» Exercise prompt
Show every line of the data that contains the string "tasks".

» Provided records

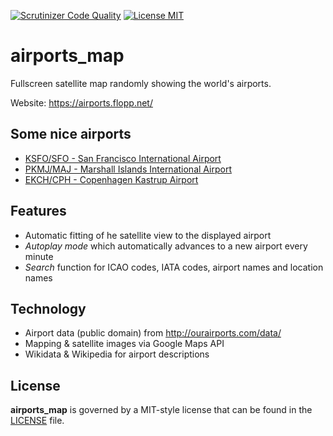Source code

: [![Scrutinizer Code Quality](https://scrutinizer-ci.com/g/flopp/airports_map/badges/quality-score.png?b=master)](https://scrutinizer-ci.com/g/flopp/airports_map/?branch=master)
[![License MIT](https://img.shields.io/badge/license-MIT-lightgrey.svg?style=flat)](https://github.com/flopp/airports_map/blob/master/LICENSE)

# airports_map

Fullscreen satellite map randomly showing the world's airports.

Website: https://airports.flopp.net/

## Some nice airports

* [KSFO/SFO - San Francisco International Airport](https://airports.flopp.net/a/KSFO)
* [PKMJ/MAJ - Marshall Islands International Airport](https://airports.flopp.net/a/PKMJ)
* [EKCH/CPH - Copenhagen Kastrup Airport](https://airports.flopp.net/a/EKCH)

## Features

* Automatic fitting of he satellite view to the displayed airport
* *Autoplay mode* which automatically advances to a new airport every minute
* *Search* function for ICAO codes, IATA codes, airport names and location names

## Technology

* Airport data (public domain) from http://ourairports.com/data/
* Mapping & satellite images via Google Maps API
* Wikidata & Wikipedia for airport descriptions

## License
**airports_map** is governed by a MIT-style license that can be found in the [LICENSE](https://github.com/flopp/airports_map/blob/master/LICENSE) file.



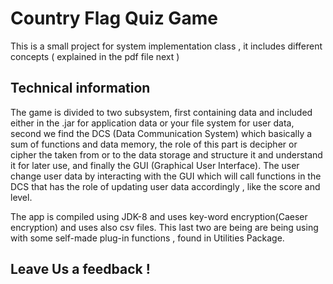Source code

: # Country Flag Quiz Game

This is a small project for system implementation class , it includes different concepts ( explained in the pdf file next )

## Technical information

The game is divided to two subsystem, first containing data and included either in the .jar for application data or your file system for user data, second we find the DCS (Data Communication System) which basically a sum of functions and data memory, the role of this part is decipher or cipher the taken from or to the data storage and structure it and understand it for later use, and finally the GUI (Graphical User Interface). The user change user data by interacting with the GUI which will call functions in the DCS that has the role of updating user data accordingly , like the score and level.

The app is compiled using JDK-8 and uses key-word encryption(Caeser encryption) and uses also csv files. This last two are being are being using with some self-made plug-in functions , found in Utilities Package.

## Leave Us a feedback !
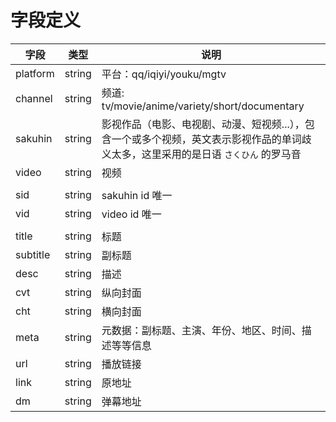 # 字段定义

| 字段       | 类型     | 说明                                                                    |
|----------|--------|-----------------------------------------------------------------------|
| platform | string | 平台：qq/iqiyi/youku/mgtv                                                |
| channel  | string | 频道: tv/movie/anime/variety/short/documentary                          |
| sakuhin  | string | 影视作品（电影、电视剧、动漫、短视频...），包含一个或多个视频，英文表示影视作品的单词歧义太多，这里采用的是日语 `さくひん` 的罗马音 |
| video    | string | 视频                                                                    |
|          |        |                                                                       |
| sid      | string | sakuhin id 唯一                                                         |
| vid      | string | video id   唯一                                                         |
|          |        |                                                                       |
| title    | string | 标题                                                                    |
| subtitle | string | 副标题                                                                   |
| desc     | string | 描述                                                                    |
| cvt      | string | 纵向封面                                                                  |
| cht      | string | 横向封面                                                                  |
| meta     | string | 元数据：副标题、主演、年份、地区、时间、描述等等信息                                            |
| url      | string | 播放链接                                                                  |
| link     | string | 原地址                                                                   |
| dm       | string | 弹幕地址                                                                  |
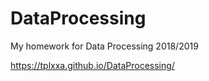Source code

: # DataProcessing
My homework for Data Processing 2018/2019

https://tplxxa.github.io/DataProcessing/
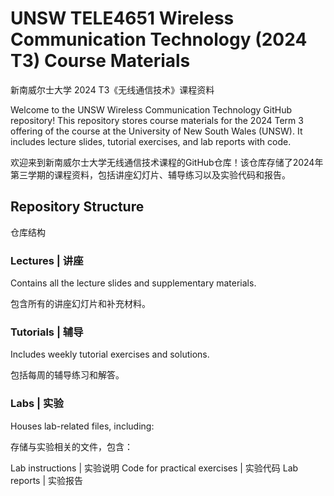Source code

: # UNSW TELE4651 Wireless Communication Technology (2024 T3) Course Materials
新南威尔士大学 2024 T3《无线通信技术》课程资料

Welcome to the UNSW Wireless Communication Technology GitHub repository! This repository stores course materials for the 2024 Term 3 offering of the course at the University of New South Wales (UNSW). It includes lecture slides, tutorial exercises, and lab reports with code.

欢迎来到新南威尔士大学无线通信技术课程的GitHub仓库！该仓库存储了2024年第三学期的课程资料，包括讲座幻灯片、辅导练习以及实验代码和报告。

## Repository Structure
仓库结构

### Lectures | 讲座

Contains all the lecture slides and supplementary materials.

包含所有的讲座幻灯片和补充材料。

### Tutorials | 辅导

Includes weekly tutorial exercises and solutions.

包括每周的辅导练习和解答。

### Labs | 实验

Houses lab-related files, including:

存储与实验相关的文件，包含：

Lab instructions | 实验说明
Code for practical exercises | 实验代码
Lab reports | 实验报告


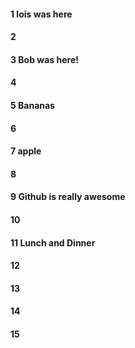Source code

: #### 1 lois was here
#### 2
#### 3 Bob was here!
#### 4
#### 5 Bananas
#### 6
#### 7 apple
#### 8
#### 9 Github is really awesome
#### 10
#### 11 Lunch and Dinner
#### 12
#### 13
#### 14
#### 15
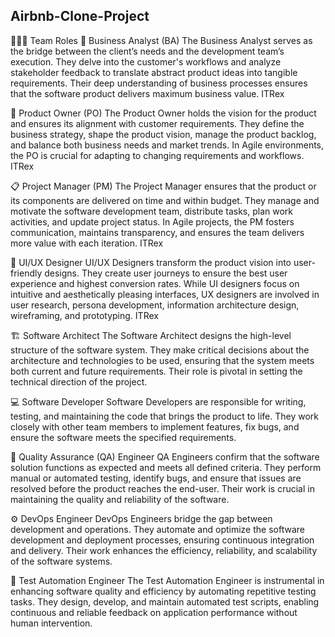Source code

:## Airbnb-Clone-Project

🧑‍🤝‍🧑 Team Roles
🧠 Business Analyst (BA)
The Business Analyst serves as the bridge between the client’s needs and the development team’s execution. They delve into the customer's workflows and analyze stakeholder feedback to translate abstract product ideas into tangible requirements. Their deep understanding of business processes ensures that the software product delivers maximum business value. 
ITRex

🎯 Product Owner (PO)
The Product Owner holds the vision for the product and ensures its alignment with customer requirements. They define the business strategy, shape the product vision, manage the product backlog, and balance both business needs and market trends. In Agile environments, the PO is crucial for adapting to changing requirements and workflows. 
ITRex

📋 Project Manager (PM)
The Project Manager ensures that the product or its components are delivered on time and within budget. They manage and motivate the software development team, distribute tasks, plan work activities, and update project status. In Agile projects, the PM fosters communication, maintains transparency, and ensures the team delivers more value with each iteration. 
ITRex

🎨 UI/UX Designer
UI/UX Designers transform the product vision into user-friendly designs. They create user journeys to ensure the best user experience and highest conversion rates. While UI designers focus on intuitive and aesthetically pleasing interfaces, UX designers are involved in user research, persona development, information architecture design, wireframing, and prototyping. 
ITRex

🏗️ Software Architect
The Software Architect designs the high-level structure of the software system. They make critical decisions about the architecture and technologies to be used, ensuring that the system meets both current and future requirements. Their role is pivotal in setting the technical direction of the project.

💻 Software Developer
Software Developers are responsible for writing, testing, and maintaining the code that brings the product to life. They work closely with other team members to implement features, fix bugs, and ensure the software meets the specified requirements.

🧪 Quality Assurance (QA) Engineer
QA Engineers confirm that the software solution functions as expected and meets all defined criteria. They perform manual or automated testing, identify bugs, and ensure that issues are resolved before the product reaches the end-user. Their work is crucial in maintaining the quality and reliability of the software.

⚙️ DevOps Engineer
DevOps Engineers bridge the gap between development and operations. They automate and optimize the software development and deployment processes, ensuring continuous integration and delivery. Their work enhances the efficiency, reliability, and scalability of the software systems.

🤖 Test Automation Engineer
The Test Automation Engineer is instrumental in enhancing software quality and efficiency by automating repetitive testing tasks. They design, develop, and maintain automated test scripts, enabling continuous and reliable feedback on application performance without human intervention.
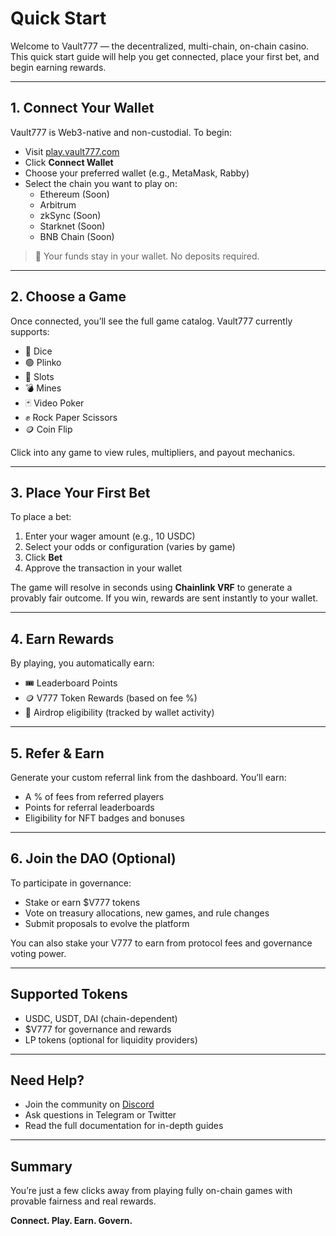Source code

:# Quick Start

Welcome to Vault777 — the decentralized, multi-chain, on-chain casino. This quick start guide will help you get connected, place your first bet, and begin earning rewards.

---

## 1. Connect Your Wallet

Vault777 is Web3-native and non-custodial. To begin:

- Visit [play.vault777.com](https://play.vault777.com)
- Click **Connect Wallet**
- Choose your preferred wallet (e.g., MetaMask, Rabby)
- Select the chain you want to play on:
  - Ethereum (Soon)
  - Arbitrum
  - zkSync (Soon)
  - Starknet (Soon)
  - BNB Chain (Soon)

> 🔐 Your funds stay in your wallet. No deposits required.

---

## 2. Choose a Game

Once connected, you’ll see the full game catalog. Vault777 currently supports:

- 🎲 Dice
- 🟢 Plinko
- 🎰 Slots
- 💣 Mines
- 🃏 Video Poker
- ✊ Rock Paper Scissors
- 🪙 Coin Flip

Click into any game to view rules, multipliers, and payout mechanics.

---

## 3. Place Your First Bet

To place a bet:

1. Enter your wager amount (e.g., 10 USDC)
2. Select your odds or configuration (varies by game)
3. Click **Bet**
4. Approve the transaction in your wallet

The game will resolve in seconds using **Chainlink VRF** to generate a provably fair outcome. If you win, rewards are sent instantly to your wallet.

---

## 4. Earn Rewards

By playing, you automatically earn:

- 🎟 Leaderboard Points
- 🪙 V777 Token Rewards (based on fee %)
- 🎁 Airdrop eligibility (tracked by wallet activity)

---

## 5. Refer & Earn

Generate your custom referral link from the dashboard. You’ll earn:

- A % of fees from referred players
- Points for referral leaderboards
- Eligibility for NFT badges and bonuses

---

## 6. Join the DAO (Optional)

To participate in governance:

- Stake or earn $V777 tokens
- Vote on treasury allocations, new games, and rule changes
- Submit proposals to evolve the platform

You can also stake your V777 to earn from protocol fees and governance voting power.

---

## Supported Tokens

- USDC, USDT, DAI (chain-dependent)
- $V777 for governance and rewards
- LP tokens (optional for liquidity providers)

---

## Need Help?

- Join the community on [Discord](https://discord.gg/vault777)
- Ask questions in Telegram or Twitter
- Read the full documentation for in-depth guides

---

## Summary

You’re just a few clicks away from playing fully on-chain games with provable fairness and real rewards.

**Connect. Play. Earn. Govern.**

» Output of the task
The Project Manager ensures that the product or its components are delivered on time and within budget. They manage and motivate the software development team, distribute tasks, plan work activities, and update project status. In Agile projects, the PM fosters communication, maintains transparency, and ensures the team delivers more value with each iteration. 
The Test Automation Engineer is instrumental in enhancing software quality and efficiency by automating repetitive testing tasks. They design, develop, and maintain automated test scripts, enabling continuous and reliable feedback on application performance without human intervention.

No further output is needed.